(Saved entries)
========

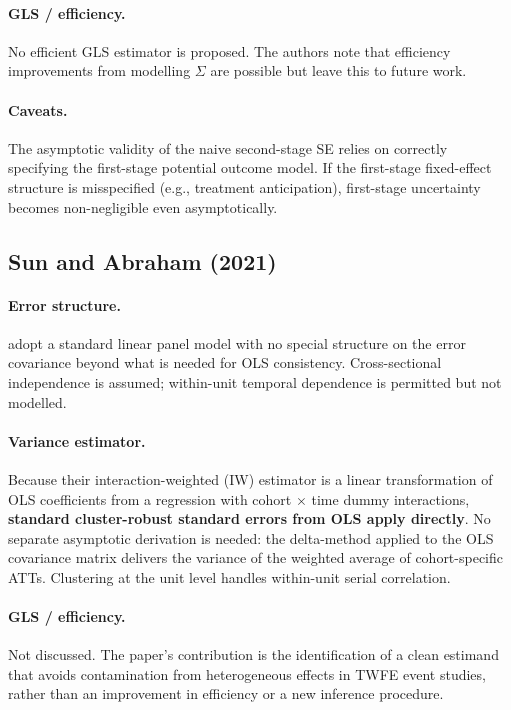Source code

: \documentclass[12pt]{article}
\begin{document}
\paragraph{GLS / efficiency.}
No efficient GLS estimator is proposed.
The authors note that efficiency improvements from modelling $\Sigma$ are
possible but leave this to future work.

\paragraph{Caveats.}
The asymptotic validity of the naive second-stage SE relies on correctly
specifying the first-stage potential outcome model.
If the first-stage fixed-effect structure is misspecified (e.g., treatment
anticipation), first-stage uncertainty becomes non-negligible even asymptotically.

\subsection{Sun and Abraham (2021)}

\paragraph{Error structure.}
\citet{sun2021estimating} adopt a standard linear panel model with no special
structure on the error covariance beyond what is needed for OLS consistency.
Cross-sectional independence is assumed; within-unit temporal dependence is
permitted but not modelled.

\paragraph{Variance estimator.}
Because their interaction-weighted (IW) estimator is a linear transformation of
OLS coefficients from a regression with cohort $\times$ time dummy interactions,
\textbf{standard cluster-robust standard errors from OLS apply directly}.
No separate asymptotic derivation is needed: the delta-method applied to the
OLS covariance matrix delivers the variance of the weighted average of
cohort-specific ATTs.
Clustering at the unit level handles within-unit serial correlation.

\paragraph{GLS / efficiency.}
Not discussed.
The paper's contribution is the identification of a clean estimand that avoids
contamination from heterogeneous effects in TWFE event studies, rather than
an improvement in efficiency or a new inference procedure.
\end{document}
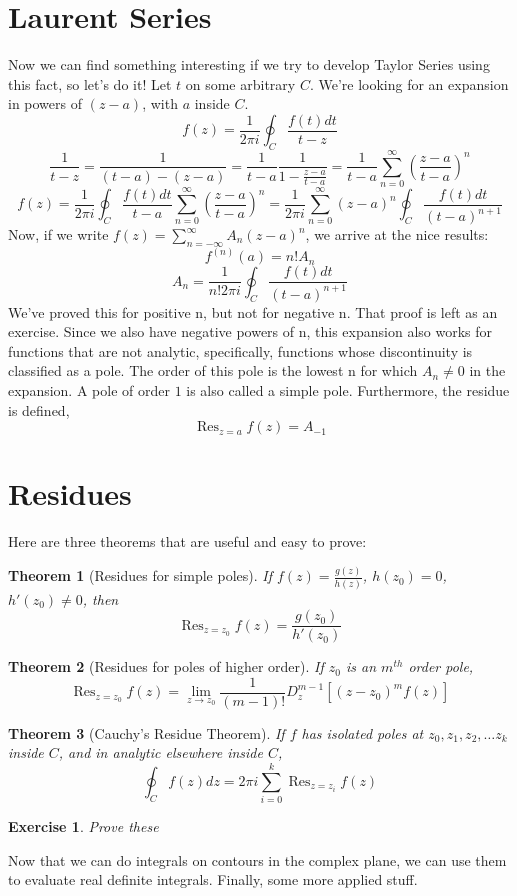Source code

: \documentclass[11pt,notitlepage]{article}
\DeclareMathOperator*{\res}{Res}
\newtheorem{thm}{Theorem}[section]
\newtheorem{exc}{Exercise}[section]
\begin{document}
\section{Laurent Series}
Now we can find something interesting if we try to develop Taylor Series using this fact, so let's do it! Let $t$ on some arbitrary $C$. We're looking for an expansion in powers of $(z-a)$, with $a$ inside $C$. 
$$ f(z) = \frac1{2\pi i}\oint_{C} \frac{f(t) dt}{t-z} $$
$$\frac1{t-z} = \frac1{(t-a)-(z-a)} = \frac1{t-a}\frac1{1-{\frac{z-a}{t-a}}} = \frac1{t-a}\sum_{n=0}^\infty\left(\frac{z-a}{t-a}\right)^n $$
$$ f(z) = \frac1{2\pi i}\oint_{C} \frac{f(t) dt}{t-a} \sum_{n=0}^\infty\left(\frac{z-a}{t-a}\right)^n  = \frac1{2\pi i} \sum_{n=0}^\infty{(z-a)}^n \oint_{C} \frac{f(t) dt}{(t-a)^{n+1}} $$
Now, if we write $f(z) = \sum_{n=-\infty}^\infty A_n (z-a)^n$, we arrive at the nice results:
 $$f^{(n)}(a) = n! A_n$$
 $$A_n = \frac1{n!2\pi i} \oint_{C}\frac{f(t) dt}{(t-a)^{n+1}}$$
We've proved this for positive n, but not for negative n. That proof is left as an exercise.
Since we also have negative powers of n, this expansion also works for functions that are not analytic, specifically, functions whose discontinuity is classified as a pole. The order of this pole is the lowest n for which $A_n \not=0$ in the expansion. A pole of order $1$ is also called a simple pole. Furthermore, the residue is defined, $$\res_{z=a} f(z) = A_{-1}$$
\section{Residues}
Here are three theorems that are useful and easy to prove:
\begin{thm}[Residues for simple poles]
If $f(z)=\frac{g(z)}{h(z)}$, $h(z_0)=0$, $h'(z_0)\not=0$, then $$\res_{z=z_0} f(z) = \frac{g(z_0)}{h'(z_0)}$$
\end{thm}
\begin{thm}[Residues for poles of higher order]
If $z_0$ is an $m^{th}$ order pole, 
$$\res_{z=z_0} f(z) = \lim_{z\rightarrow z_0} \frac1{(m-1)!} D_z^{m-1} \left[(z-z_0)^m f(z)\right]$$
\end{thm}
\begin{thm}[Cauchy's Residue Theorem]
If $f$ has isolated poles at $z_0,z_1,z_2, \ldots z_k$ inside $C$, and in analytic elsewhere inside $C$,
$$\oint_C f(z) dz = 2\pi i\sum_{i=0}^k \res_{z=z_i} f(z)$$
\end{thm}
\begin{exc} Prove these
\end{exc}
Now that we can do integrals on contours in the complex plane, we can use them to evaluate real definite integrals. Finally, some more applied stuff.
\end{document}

========

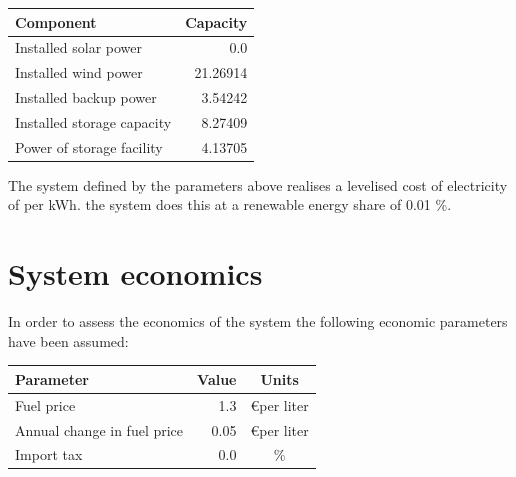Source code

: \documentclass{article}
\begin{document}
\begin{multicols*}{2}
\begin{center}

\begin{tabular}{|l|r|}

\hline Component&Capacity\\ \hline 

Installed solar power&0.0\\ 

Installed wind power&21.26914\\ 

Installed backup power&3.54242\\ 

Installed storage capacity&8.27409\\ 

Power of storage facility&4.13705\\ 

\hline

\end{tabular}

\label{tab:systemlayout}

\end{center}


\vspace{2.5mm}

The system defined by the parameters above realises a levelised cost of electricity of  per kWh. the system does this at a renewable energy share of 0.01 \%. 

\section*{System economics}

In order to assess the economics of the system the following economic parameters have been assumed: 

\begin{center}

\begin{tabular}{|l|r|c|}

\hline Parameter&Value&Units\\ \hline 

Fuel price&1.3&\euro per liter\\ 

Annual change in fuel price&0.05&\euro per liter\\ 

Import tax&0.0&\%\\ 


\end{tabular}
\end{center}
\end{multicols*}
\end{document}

========

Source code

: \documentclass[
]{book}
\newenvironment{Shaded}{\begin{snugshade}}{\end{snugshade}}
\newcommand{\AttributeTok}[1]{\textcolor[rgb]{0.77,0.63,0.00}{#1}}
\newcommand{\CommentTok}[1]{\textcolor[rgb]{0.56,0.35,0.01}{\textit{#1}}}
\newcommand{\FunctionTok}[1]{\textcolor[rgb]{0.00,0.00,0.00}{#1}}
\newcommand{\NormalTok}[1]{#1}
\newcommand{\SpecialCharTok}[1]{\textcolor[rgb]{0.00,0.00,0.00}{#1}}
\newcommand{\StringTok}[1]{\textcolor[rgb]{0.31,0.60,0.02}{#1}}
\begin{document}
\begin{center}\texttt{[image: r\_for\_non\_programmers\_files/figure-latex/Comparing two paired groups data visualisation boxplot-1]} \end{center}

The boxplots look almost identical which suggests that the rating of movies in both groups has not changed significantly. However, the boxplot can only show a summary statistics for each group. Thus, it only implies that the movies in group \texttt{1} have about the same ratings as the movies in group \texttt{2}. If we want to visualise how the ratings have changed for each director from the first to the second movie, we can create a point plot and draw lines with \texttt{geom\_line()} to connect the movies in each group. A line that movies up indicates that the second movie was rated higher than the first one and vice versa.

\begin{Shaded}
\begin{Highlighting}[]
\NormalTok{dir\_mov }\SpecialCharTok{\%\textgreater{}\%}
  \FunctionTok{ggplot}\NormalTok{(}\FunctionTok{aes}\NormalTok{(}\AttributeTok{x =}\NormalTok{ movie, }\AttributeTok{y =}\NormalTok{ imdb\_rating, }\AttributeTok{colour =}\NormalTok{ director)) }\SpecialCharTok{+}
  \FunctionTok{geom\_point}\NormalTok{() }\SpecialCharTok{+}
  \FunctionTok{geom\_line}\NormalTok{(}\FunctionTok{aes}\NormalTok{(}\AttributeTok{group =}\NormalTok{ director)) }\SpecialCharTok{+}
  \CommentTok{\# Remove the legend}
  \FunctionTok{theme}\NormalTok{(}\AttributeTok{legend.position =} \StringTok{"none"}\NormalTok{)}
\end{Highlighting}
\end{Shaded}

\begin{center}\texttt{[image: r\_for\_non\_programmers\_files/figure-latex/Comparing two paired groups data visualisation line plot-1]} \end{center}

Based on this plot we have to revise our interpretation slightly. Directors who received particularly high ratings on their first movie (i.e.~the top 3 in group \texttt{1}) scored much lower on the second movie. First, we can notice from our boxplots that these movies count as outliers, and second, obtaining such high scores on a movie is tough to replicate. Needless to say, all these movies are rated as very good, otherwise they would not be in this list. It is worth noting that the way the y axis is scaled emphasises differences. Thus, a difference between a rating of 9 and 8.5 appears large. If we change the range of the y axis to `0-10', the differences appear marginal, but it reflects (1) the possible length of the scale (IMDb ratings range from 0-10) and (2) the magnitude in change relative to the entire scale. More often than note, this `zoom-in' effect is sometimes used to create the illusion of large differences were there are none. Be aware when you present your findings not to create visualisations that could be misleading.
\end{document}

========

[Task description]: Reply with one number: the count of lines in the entries that include the word "geom".

[Your response]: 3